“Now you think you’ll shuffle off and get away after that impudence? Oh, no you don’t! The stool he let fly hit the man’s right shoulder on the packed muscle under the shoulder blade – like solid rock, for all the effect one saw (1030, Homer).” Here explains how a man named Antinous (leader of the suitors) throws a chair at a man (Odysseus the main character in disguise) because of an argument that had occurred earlier. Because of Antinous’ ignorant behavior the man ignored it. This shows a poetic device that Homer uses in The Odyssey called a simile; like solid rock, for all the effect one saw. Homer applies the theme of using poetic devices and how it used to portray the details of the events. Speaking of which, Homer uses poetic devices to portray a more interesting story and makes the story seem more than it seems. In the story The Odyssey, readers can then understand, interpret and imagine what events are occurring because using poetic devices just like using figurative language to make give the reader a better visual of the storyline. In The Odyssey, Homer uses quite a lot of poetic devices. Giving only three examples; epic simile, simile, and personification from the three poetic devices, it’ll be fully explained and quoted.
Twenty years had gone by and Odysseus returns, he is now with his son Telemachus. An epic simile is used to explain “Then throwing his arms around his marvel of a father Telemachus began to weep. Salt tears rose from the wells of longing in both men, and cries burst from both as keen and fluttering as those of all taloned hawk, whose farmers take before they fly. So helplessly they cried pouring out tears, and might have gone on weeping till sundown (1025, Homer).” This quote is an epic simile because Odysseus and his son Telemachus’ cries were being compared to the great taloned hawk and the farmer who took care of it, because of how keen and fluttering the hawk was and ‘cause of the farmer watching the hawk fly away after taking care of it ever since it was a baby knowing it grew up and is now starting a new, made the farmer cry tears of joy. Being united with your loved one once again after twenty years, had a major impact on Odysseus.
Odysseus gets his revenge he had always wanted on the rude, cocky, and many suitors because of the disrespecting from every one of them and for trying to take everything (home, wife, etc.) from him. A simile is used to explain “Odysseus’ arrow hit him under the feathers through his throat. Backward and down he went, letting the wine cup fall from his shocked hand. Like pipes his nostrils jetted crimson runnels, a river of mortal red, and one last kick upset his table knocking the bread and meat to soak in dusty blood (1039, Homer).” This is a simile because Odysseus beats Antinous, he had a bad nose bleed – it was being compared to pipes jetting out crimson runnels. Odysseus finally gets his revenge on Antinous.

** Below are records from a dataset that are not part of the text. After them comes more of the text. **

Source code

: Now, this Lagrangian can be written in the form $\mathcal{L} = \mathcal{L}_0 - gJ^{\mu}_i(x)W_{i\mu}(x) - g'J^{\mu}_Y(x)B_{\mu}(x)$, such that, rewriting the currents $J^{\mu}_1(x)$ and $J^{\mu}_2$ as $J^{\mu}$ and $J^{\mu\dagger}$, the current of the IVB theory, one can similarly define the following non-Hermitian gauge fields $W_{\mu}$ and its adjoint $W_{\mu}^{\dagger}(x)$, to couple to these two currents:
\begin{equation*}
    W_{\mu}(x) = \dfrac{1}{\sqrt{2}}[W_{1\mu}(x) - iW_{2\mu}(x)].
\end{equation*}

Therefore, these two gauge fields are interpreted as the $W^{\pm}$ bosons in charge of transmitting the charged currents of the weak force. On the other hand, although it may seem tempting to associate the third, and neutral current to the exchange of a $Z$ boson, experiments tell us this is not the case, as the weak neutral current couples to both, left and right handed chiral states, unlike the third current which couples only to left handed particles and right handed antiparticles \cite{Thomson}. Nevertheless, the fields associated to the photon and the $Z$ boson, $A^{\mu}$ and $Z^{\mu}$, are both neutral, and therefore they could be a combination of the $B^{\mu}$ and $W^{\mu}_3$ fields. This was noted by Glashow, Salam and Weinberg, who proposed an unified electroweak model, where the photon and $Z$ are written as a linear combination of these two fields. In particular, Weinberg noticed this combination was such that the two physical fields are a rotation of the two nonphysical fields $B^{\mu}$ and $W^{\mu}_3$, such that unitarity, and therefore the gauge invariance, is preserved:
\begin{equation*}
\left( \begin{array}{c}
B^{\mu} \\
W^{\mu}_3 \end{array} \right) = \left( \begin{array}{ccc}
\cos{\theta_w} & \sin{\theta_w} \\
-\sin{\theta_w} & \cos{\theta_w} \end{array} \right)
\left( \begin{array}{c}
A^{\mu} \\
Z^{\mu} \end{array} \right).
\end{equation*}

Odysseus returns home to see that his dog Argus isn’t as strong and active as he was before. Personification is used to explain “Now misery has him in leash (1029, Homer).” This quote is a personification because of Argus (Odysseus’ dog), his misery has him on a leash with no where to go and he has to suffer in one place alone.
Homer’s portraying of using poetic devices makes it more interesting and makes it more than it seems. Homer uses poetic devices; epic simile, simile, personification, they all are used much in the story The Odyssey; it’s one of Homer’s greatest stories. If you haven’t read it yet, you should. The Odyssey is full of gods, action, adventure, etc. For the people who have already read it, re-read it and try to see how many poetic devices you can find. Most of the poetic devices really do make the book seem better.